UN predicts 9% rise in greenhouse gas emissions by 2030

Global greenhouse gas emissions are rising inexorably to put the world on course for a near 9 per cent rise by 2030 from 2010 levels, according to the latest progress report by the UN scientific body that is the world’s leading authority.

While the rise projected by the Intergovernmental Panel on Climate Change is slightly better than the 11 per cent in last year’s assessment, it remains vastly short of the 45 per cent cut needed to limit warming to the 1.5C goal set as part of the Paris Agreement.

“The world is failing to get to grips with the climate crisis” and national pledges were “strikingly misaligned with the science”, UN secretary-general António Guterres said, in response to the analysis showing global climate commitments put emissions on track to rise this decade.

“Inch by inch progress will not do,” Guterres said, calling for a “climate ambition supernova” in every country, city and sector.

Developed countries should aim to hit net zero in 2040, and emerging economies as close as possible to 2050, he said. 

The report was produced ahead of the UN COP28 climate summit in Dubai at the end of the month, where countries will be pushed to come to an agreement to limit global warming amid rising geopolitical tensions.

Temperatures have already risen by at least 1.1C, the UN has found.

The 2015 Paris Agreement included a ratchet mechanism under which countries agreed to set progressively more ambitious targets to limit climate change.

But few big emitters have submitted meaningful updates to their nationally determined contributions since the Glasgow UN climate summit in 2021. 

The UN analysis of the so-called nationally determined contributions cast a further poor light on the progress by most developed nations.

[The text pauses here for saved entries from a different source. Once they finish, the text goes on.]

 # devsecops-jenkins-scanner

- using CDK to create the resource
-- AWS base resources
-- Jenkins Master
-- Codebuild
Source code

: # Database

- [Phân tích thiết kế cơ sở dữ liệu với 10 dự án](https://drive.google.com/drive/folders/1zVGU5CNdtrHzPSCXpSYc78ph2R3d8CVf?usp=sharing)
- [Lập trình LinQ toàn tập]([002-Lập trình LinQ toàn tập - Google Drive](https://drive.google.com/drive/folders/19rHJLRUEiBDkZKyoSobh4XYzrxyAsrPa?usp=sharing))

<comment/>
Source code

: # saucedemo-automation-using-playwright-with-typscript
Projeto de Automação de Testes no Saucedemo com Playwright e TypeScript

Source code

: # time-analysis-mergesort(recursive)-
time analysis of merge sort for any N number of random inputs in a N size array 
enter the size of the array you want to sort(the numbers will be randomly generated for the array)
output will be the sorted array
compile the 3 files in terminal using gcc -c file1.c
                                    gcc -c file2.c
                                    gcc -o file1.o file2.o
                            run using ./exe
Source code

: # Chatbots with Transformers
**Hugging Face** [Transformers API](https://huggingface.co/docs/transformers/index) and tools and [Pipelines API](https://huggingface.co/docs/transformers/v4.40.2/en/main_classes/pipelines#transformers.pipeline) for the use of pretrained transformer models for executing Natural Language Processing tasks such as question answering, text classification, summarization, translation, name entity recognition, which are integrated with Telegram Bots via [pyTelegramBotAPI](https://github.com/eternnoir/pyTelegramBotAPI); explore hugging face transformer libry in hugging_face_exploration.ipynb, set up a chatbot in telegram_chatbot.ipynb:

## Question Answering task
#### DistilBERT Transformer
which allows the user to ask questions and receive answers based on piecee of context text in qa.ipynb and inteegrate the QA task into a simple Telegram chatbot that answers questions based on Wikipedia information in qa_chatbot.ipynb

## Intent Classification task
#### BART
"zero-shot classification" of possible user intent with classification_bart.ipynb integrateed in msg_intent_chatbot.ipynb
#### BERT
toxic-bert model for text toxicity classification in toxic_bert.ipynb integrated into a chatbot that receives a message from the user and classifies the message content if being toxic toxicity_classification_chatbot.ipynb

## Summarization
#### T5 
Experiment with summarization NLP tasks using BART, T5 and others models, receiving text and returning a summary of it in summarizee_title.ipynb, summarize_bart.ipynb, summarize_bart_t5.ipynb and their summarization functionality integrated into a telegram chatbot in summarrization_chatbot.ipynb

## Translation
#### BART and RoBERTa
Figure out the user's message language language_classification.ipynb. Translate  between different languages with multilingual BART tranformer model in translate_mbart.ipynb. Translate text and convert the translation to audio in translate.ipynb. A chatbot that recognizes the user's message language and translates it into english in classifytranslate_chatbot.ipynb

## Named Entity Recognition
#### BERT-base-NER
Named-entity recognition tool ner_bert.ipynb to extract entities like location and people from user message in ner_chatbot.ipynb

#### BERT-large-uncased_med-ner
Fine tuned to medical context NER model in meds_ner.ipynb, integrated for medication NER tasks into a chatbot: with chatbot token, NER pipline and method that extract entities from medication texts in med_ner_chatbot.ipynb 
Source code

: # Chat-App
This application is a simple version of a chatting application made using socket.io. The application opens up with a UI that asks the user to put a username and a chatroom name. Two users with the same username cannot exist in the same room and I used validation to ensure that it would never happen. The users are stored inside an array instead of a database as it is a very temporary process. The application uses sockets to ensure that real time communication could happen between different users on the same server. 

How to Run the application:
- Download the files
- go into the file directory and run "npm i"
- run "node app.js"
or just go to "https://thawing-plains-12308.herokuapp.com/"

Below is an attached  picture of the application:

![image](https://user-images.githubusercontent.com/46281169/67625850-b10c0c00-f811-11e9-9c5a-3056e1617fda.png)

Simon Stiell, head of the UN Framework Convention on Climate Change, said governments were “taking baby steps to avert the climate crisis”.

The laggards to improve their goals in the past year included the oil and gas producing COP28 host country United Arab Emirates, which said it would cut its emissions by 19 per cent from 2019 levels. However, the expert Climate Action Tracker group has said this remains “insufficient”.

Under the leadership of Brazil’s president Luiz Inácio Lula da Silva, the country submitted a commitment earlier this month, after the cut-off for the UN analysis, to cut emissions by 53 per cent by 2030 compared with 2005. 

The UK has not increased the ambition of its target since 2020, and the US has not submitted an update since President Joe Biden’s stronger commitment in 2021.

The UNFCCC’s Stiell set out a wishlist for COP28 to become a “game changer” by getting agreement on the tripling of renewable energy and doubling energy efficiency, as well as financing for a so-called loss and damage fund to aid vulnerable nations.

The fund was a key outcome from last year’s COP27 in Egypt, but countries have clashed repeatedly over how it should be structured, who should pay into it and who should benefit.

The COP28 UAE leadership and the EU’s climate commissioner Wopke Hoekstra this week attempted to throw their weight behind a push for contributions to get the fund under way, but no firm commitments have been made so far.

Countries’ longer term targets are on the whole more impressive than their near-term ones, according to the UN.

But Niklas Höhne, founding partner at NewClimate Institute, a non-profit think-tank, said the lack of ambition in near-term targets would make it “impossible” for countries to meet their mid-century targets.

“It’s easier to make a promise for something that is 30 years away compared to making policies to reduce emissions in the next 5 to 10 years,” he said, adding this “inconsistency” was like a family spending its monthly budget in the first five days of the month.